Donnerstag, 16 Uhr. Im Herzen Brakelsieks parkt ein schwarzes Renault Megane-Cabrio. Von der Rückbank leuchtet es gelb: Zwei Arme voll Sonnenblumen hat Ralf Mühlenmeier hier in Plastikeimern verstaut: "Die sind vom eigenen Feld", strahlt der Lehrer, während er die Blumen sortiert. Mit ihnen will er heute das Brakelsieker Wahlvolk becircen. Dass dies eigentlich die Wappenpflanze der Grünen ist, juckt ihn nicht: "Ich finde Sonnenblumen einfach schön." Spricht's, verstaut einen Stapel Flyer im karierten Sakko, greift nach dem wassergefüllten Blumeneimer und geht federnd los, den CDU-Ratskandidaten Jörg Kuhlemann im Schlepptau.
Ein leichter Gang wird das heute nicht: Die Sonne brennt erbarmungslos auf die Kandidaten herab, und das Pflaster ist hart. Immerhin ist Brakelsiek traditionell eine SPD-Hochburg, hier wohnen der Amtsinhaber und die frühen Weggenossen des Außenministers: Frank-Walter Steinmeier ist ein Brakelsieker Jung.
Das lässt den Dörentruper Ralf Mühlenmeier kalt: Schwungvoll steuert er die erste Haustür an, ein beherzter Druck auf die Klingel. "Guten Tag, ich will hier Bürgermeister für die CDU werden", in der Aufregung vergisst er glatt, seinen Namen zu sagen. "Soso", Hausherrin Marga Koch erkundigt sich höflich, ob er denn Beamter sei. "Lehrer? Na, das geht ja noch", meint sie. Die Sonnenblume nimmt sie huldvoll entgegen. Mittlerweile ist auch ihr Mann Heinz an die Tür gekommen, in der Hand einen großen Bildkalender. Auf der Titelseite ein Autogramm: Der Schriftzug des Sozialdemokraten Frank-Walter Steinmeier starrt Mühlenmeier entgegen. Der zeigt sich hinreichend beeindruckt, gibt seinen Steckbrief ab und verabschiedet sich artig, auf zum nächsten Haus.

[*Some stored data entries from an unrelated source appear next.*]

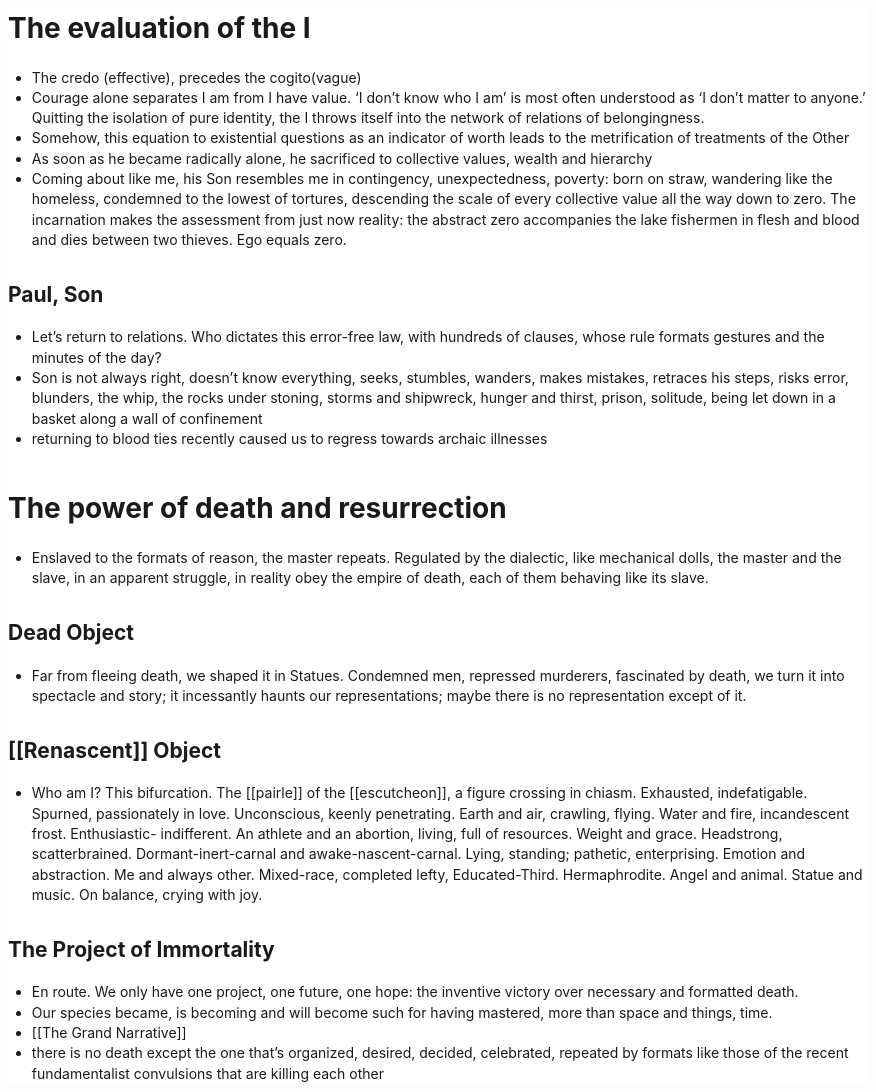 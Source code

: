 # The evaluation of the I
- The credo (effective), precedes the cogito(vague)
- Courage alone separates I am from I have value. ‘I don’t know who I am’ is most often understood as ‘I don’t matter to anyone.’ Quitting the isolation of pure identity, the I throws itself into the network of relations of belongingness.
- Somehow, this equation to existential questions as an indicator of worth leads to the metrification of treatments of the Other
- As soon as he became radically alone, he sacrificed to collective values, wealth and hierarchy
- Coming about like me, his Son resembles me in contingency, unexpectedness, poverty: born on straw, wandering like the homeless, condemned to the lowest of tortures, descending the scale of every collective value all the way down to zero. The incarnation makes the assessment from just now reality: the abstract zero accompanies the lake fishermen in flesh and blood and dies between two thieves. Ego equals zero.

## Paul, Son
- Let’s return to relations. Who dictates this error-free law, with hundreds of clauses, whose rule formats gestures and the minutes of the day? 
- Son is not always right, doesn’t know everything, seeks, stumbles, wanders, makes mistakes, retraces his steps, risks error, blunders, the whip, the rocks under stoning, storms and shipwreck, hunger and thirst, prison, solitude, being let down in a basket along a wall of confinement
- returning to blood ties recently caused us to regress towards archaic illnesses

# The power of death and resurrection
- Enslaved to the formats of reason, the master repeats. Regulated by the dialectic, like mechanical dolls, the master and the slave, in an apparent struggle, in reality obey the empire of death, each of them behaving like its slave. 

## Dead Object
- Far from fleeing death, we shaped it in Statues. Condemned men, repressed murderers, fascinated by death, we turn it into spectacle and story; it incessantly haunts our representations; maybe there is no representation except of it.

## [[Renascent]] Object
- Who am I? This bifurcation. The [[pairle]] of the [[escutcheon]], a figure crossing in chiasm. Exhausted, indefatigable. Spurned, passionately in love. Unconscious, keenly penetrating. Earth and air, crawling, flying. Water and fire, incandescent frost. Enthusiastic- indifferent. An athlete and an abortion, living, full of resources. Weight and grace. Headstrong, scatterbrained. Dormant-inert-carnal and awake-nascent-carnal. Lying, standing; pathetic, enterprising. Emotion and abstraction. Me and always other. Mixed-race, completed lefty, Educated-Third. Hermaphrodite. Angel and animal. Statue and music. On balance, crying with joy.

## The Project of Immortality
- En route. We only have one project, one future, one hope: the inventive victory over necessary and formatted death.
- Our species became, is becoming and will become such for having mastered, more than space and things, time.
- [[The Grand Narrative]]
-  there is no death except the one that’s organized, desired, decided, celebrated, repeated by formats like those of the recent fundamentalist convulsions that are killing each other 
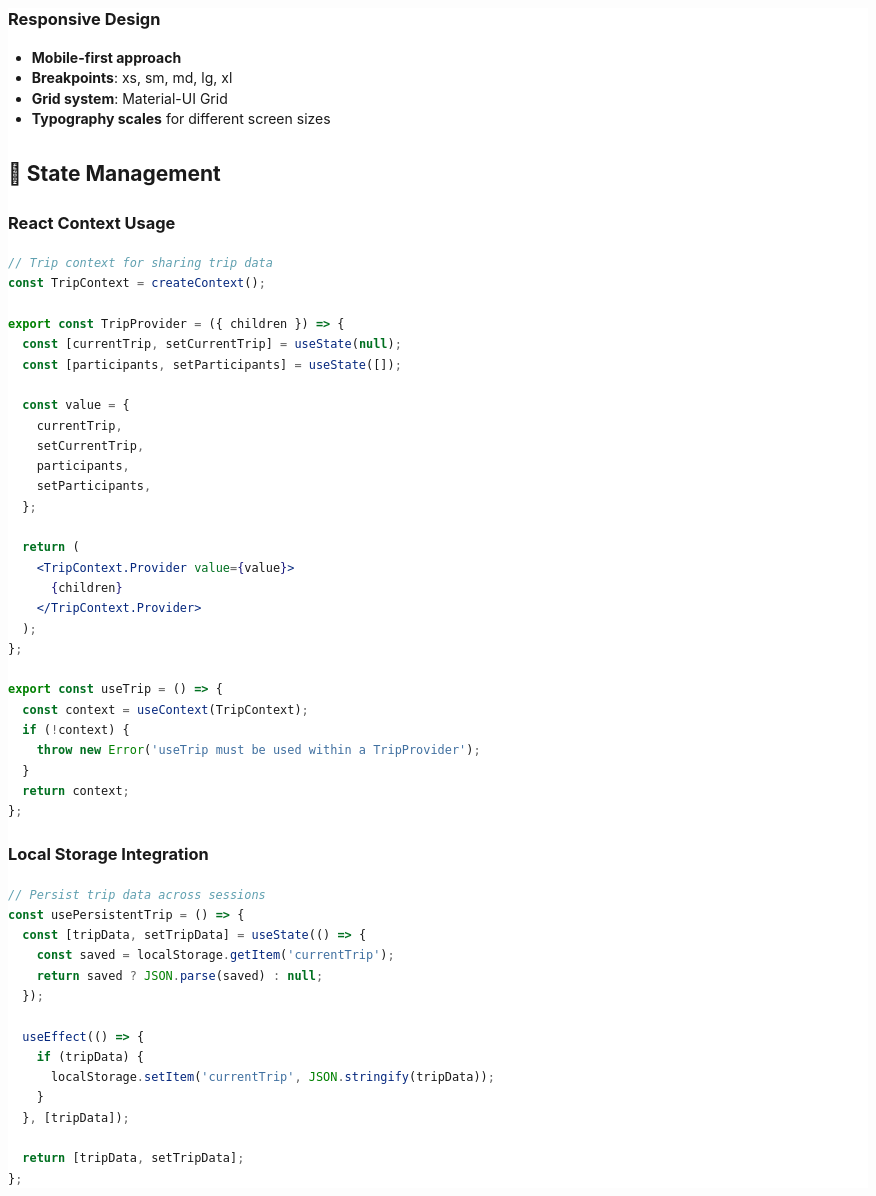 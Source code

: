 ### Responsive Design
- **Mobile-first approach**
- **Breakpoints**: xs, sm, md, lg, xl
- **Grid system**: Material-UI Grid
- **Typography scales** for different screen sizes

## 🔄 State Management

### React Context Usage
```jsx
// Trip context for sharing trip data
const TripContext = createContext();

export const TripProvider = ({ children }) => {
  const [currentTrip, setCurrentTrip] = useState(null);
  const [participants, setParticipants] = useState([]);

  const value = {
    currentTrip,
    setCurrentTrip,
    participants,
    setParticipants,
  };

  return (
    <TripContext.Provider value={value}>
      {children}
    </TripContext.Provider>
  );
};

export const useTrip = () => {
  const context = useContext(TripContext);
  if (!context) {
    throw new Error('useTrip must be used within a TripProvider');
  }
  return context;
};
```

### Local Storage Integration
```jsx
// Persist trip data across sessions
const usePersistentTrip = () => {
  const [tripData, setTripData] = useState(() => {
    const saved = localStorage.getItem('currentTrip');
    return saved ? JSON.parse(saved) : null;
  });

  useEffect(() => {
    if (tripData) {
      localStorage.setItem('currentTrip', JSON.stringify(tripData));
    }
  }, [tripData]);

  return [tripData, setTripData];
};
```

Sorgfältig gepflegte Vorgärten, Gartenzwerge und Sommerblumen grüßen hinter akkurat geschnittenen Hecken - hier scheint die Dorfwelt noch in Ordnung. Mittlerweile fließt der Schweiß in Strömen, aber auch Mühlenmeiers Einstiege werden flüssiger: "Keine Angst, ich will Ihnen nichts verkaufen", schickt er vorweg. "Ich kandidiere hier und möchte alle Wähler persönlich kennenlernen." Selbst der misstrauischen alten Dame, die nur einen Spalt öffnet, kann er eine Blume aufschwatzen. Eventuelles Zögern pariert er schlagfertig: "Ach, Sie wählen die CDU nicht? - Kein Problem: Die Bürgermeisterwahl ist eine Personenwahl. In der Kommunalpolitik kommts gar nicht so auf die Partei an."
Um 17 Uhr ist der erste Blumeneimer leer und das Sakko dafür schweißgetränkt. Kurze Verschnaufpause im Schatten an der Tankstelle. Mühlenmeier zückt sein CDU-Wahlkampf-Handbuch. "Wenns danach ginge, dürfte ich das hier gar nicht machen. Die gehen davon aus, dass man damit am ehesten die SPD-Wähler ins Wahllokal treibt. Aber mir ist es wichtig, mit den Leuten zu sprechen." Das kostet viel Zeit, die er theoretisch zum Erholen bräuchte: "Eigentlich bin ich ganz schön platt." Was man ihm nicht anmerkt, als er erneut losmarschiert, Hitze hin, Stress her. Er wird in den nächsten eineinhalb Stunden noch erfahren, wie die Anwohner unter der Raserei in der Ortsmitte leiden, und er wird noch viele weitere Sonnenblumen verteilen. "Ich zieh das durch", sagt er. 10000 Stück wachsen auf seinem Feld. Das wird ein heißer Sommer.
Dies ist der Auftakt zu einer Artikelserie, die sich mit Aspekten des Kommunalwahlkampfes befasst.